Feature extraction of the textual data investigated in this part of our experimental study was carried out using the term frequency—inverse document frequency (tf-idf) approach. The vector space model (VSM) constructed this way is particularly useful in our research, because it implicitly captures the terms frequency (both: local—document-dependent and global—collection-dependent), which are the source of the hierarchy-based asymmetric relationships in analyzed data (i.e., in this case, between words).

The dimensionality of the analyzed VSM model (i.e., the number of features) was chosen as the minimal length of the vocabularies in the five considered text collections. Consequently, the number of features utilized in this part of our experimental study was 6906. It was necessary to truncate the longer vocabularies in order to build the data matrix comprising the analyzed VSM model. As a result, not all of the words in the remaining four text collections have been taken into account. Nevertheless, the considered experimental problem remains a high-dimensionality issue, and the number and variety of the words in the analyzed vocabularies makes the problem complex and challenging. Of course, also the highly asymmetric nature of the investigated dataset is preserved.
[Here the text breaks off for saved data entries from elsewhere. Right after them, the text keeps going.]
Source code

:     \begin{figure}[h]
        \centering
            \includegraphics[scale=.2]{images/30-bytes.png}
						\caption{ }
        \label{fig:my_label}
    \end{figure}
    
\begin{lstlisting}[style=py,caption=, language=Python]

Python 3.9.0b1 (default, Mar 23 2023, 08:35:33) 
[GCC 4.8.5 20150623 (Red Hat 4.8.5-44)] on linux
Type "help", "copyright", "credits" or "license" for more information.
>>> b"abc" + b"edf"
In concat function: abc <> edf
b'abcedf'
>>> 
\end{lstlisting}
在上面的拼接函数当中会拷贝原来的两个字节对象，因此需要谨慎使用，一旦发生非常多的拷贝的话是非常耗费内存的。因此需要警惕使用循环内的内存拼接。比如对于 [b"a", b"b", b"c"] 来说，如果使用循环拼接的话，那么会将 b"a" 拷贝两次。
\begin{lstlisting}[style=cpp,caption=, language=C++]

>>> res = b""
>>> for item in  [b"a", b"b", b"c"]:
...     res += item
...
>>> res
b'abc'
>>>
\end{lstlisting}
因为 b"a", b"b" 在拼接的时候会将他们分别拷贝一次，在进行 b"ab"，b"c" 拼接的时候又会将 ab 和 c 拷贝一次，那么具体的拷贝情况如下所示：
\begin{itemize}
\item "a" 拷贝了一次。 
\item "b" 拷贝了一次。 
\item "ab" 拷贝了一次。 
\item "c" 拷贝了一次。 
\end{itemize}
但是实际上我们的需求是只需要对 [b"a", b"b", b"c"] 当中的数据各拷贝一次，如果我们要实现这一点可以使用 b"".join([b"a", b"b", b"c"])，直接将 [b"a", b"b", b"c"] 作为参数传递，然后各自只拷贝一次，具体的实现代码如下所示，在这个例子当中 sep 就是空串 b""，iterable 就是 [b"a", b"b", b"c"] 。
7.5 Words Visualization and Clustering

In the first part of our experimental study, we have utilized the “Bag of Words” dataset from the UCI Machine Learning Repository [39].

It is a high-dimensional dataset of strongly asymmetric nature, especially useful in case of the asymmetric data relationships analysis. It is so, because of the significant differences in frequencies of occurrences of different words in the entire dataset. Therefore, the experimental investigation on the “Bag of Words” dataset clearly shows the superiority of the proposed fully asymmetric approach over the other examined techniques.

7.5.1 Dataset Description

The “Bag of Words” dataset consists of five text collections:

  • Enron E-mail Collection This collection was prepared by the A Cognitive Assistant that Learns and Organizes Project (CALO). It contains data from about 150 users, mostly senior management of Enron, organized into folders. The number of documents in this collection is 39,861, the number of words in the vocabulary is 28,102, and the total number of words is approximately 6,400,000.

  • Neural Information Processing Systems (NIPS) full papers The number of documents in this collection is 1500, the number of words in the vocabulary is 12,419, and the total number of words is approximately 1,900,000.

  • Daily KOS Blog Entries The number of documents in this collection is 3430, the number of words in the vocabulary is 6906, and the total number of words is approximately 468,000.

  • New York Times News Articles The number of documents in this collection is 300,000, the number of words in the vocabulary is 102,660, and the total number of words is approximately 100,000,000. We have utilized only an excerpt from this collection, i.e., 3000 documents, 11,203 words in the vocabulary, and approximately 2,000,000 of words in total.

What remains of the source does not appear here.